Value in Being Able to Classify Search Query Traffic From Robots and Humans
Some of the visitors to search engines are people looking for information. Other visitors may have other purposes for visiting search engines, and might not even be humans.
Instead, those automated visitors may be attempting to check rankings of pages in search results, or conducting keyword research, or providing results for games, or even be used to identify sites to spam, or to alter click-through rates. It can be helpful for a search engine to be able to classify search query traffic, to understand if that traffic is coming from human searchers.
These non-human visitors can use up search engines resources, as well as skew possible user data information that a search engine might consider using to modify search rankings and search suggestions.
Google has asked its visitors not to use programs like that for a number of years. On their Google Webmaster Guidelines, they tell us:
Don’t use unauthorized computer programs to submit pages, check rankings, etc. Such programs consume computing resources and violate our Terms of Service.
It’s likely that all of the major commercial search engines have developed ways to try to distinguish between human visitors and automated visitors or bots.
A recent patent application from Microsoft tells us about some of the ways that it may use to attempt to differentiate between manual and automated searches:
Classifying Search Query Traffic
Invented by Greg Buehrer, Kumar Chellapilla, and Jack W. Stokes
Assigned to Microsoft
US Patent Application 20090265317
Published October 22, 2009
Filed: April 21, 2008
A method for classifying search query traffic can involve receiving a plurality of labeled sample search query traffic and generating a feature set partitioned into human physical limit features and query stream behavioral features. A model can be generated using the plurality of labeled sample search query traffic and the feature set. Search query traffic can be received and the model can be utilized to classify the received search query traffic as generated by a human or automatically generated.
When a search engine tracks queries used by searchers, it can collect a fair amount of information related to those searches.
That information can include the keywords themselves, as well as meta data about queries, such as:
- Search query strings,
- Search query results pages,
- The search query input source,
- A unique identifier identifying the user or device used to enter the search query,
- An IP (internet protocol) address,
- Query time,
- Click time, and/or;
- Other information.
As these queries are received by a search engine, they may be analyzed and labeled based upon whether they were generated by a human searcher or by an automated process.
So, how do you consider whether a query was submitted by a human or a bot?
Physical limitations of Human Searchers
One way to distinguish between queries between men and robots is to keep some physical limitations of humans. The patent filing tells us about a couple:
Volume – Humans can only do so many searches in any one period of time. Someone submitting 100 queries in 10 seconds likely isn’t human. And 200 queries from the same searcher in the period of a day might also seem unlikely. We’re told about one user searching for the word “mynet” 12,061 times during the course of one day.
Location – It’s hard for a person to be in more than one place at the same time. But a search engine might keep track of the IP addresses used by a user ID, and see whether queries are made from that ID from different locations that might be separated by significant distances. It’s not unusual for someone to use different computers at different locations, such as from home or work or a mobile device. But queries close in time from great distances apart may be good indications of botnets being used, or someone using an anonymous browsing tool without having disabled cookies.

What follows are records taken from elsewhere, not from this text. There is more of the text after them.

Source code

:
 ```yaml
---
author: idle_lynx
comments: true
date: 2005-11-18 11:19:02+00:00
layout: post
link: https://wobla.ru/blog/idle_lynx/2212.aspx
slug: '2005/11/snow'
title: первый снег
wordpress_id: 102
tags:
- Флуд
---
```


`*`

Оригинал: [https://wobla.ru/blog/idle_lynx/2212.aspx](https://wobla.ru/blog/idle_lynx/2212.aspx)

While the physical limitations above might help identify automated queries, it’s possible for automated queries to be toned down so those queries seem to be more like those from a human.
There might be behavioral indications that queries are automated. I’ve included below a number of the patterns that the inventors of the patent filing tell us might be some of the things their system might use to determine whether a search is from an automated program or a human searcher.
Click Through Rates
People tend to click pages that show up in search results sometimes. We’re told that “typically users click at least once in ten queries.” Often automated programs don’t click through results, so that maybe something a search engine will look for.
Some bots collect additional information about some targeted URLs, and so a different set of patterns may show up for those.
We’re told that there are three “typical” bot click through rates:
- A bot that clicks on no links,
- A bot that clicks on every link, and;
- A bot that only clicks on targeted links.
Bots Search in Alphabetical Order (Sometimes)
Is there a pattern to the searches, such as searches for terms in alphabetical order? If so, it’s more likely that the searches are automated.
Bots Search Using Spam Words
We’re told that some words tend to have higher spam scores than others and that user IDs that submit queries which contain large numbers of spam terms are more likely to be submitted by a computer program. The same with queries that tend to focus upon adult content.
Query keyword entropy
Queries that tend to be extremely redundant may be signals of automated searches. For example, a stock quote block searching for terms about the stock market may contain searches that all tend to be around the same length.
Query time periodicity
The amount of time between queries from a specific searcher may be recorded to be used to measure the time between queries, or the time between individual queries and clicks upon results. A pattern found based upon those times may indicate requests from a bot.
Advanced Query Syntax
Many searches over the course of a day that use advanced search operators such as “allintitle:” or “allinurl;” might be seen as coming from automated traffic.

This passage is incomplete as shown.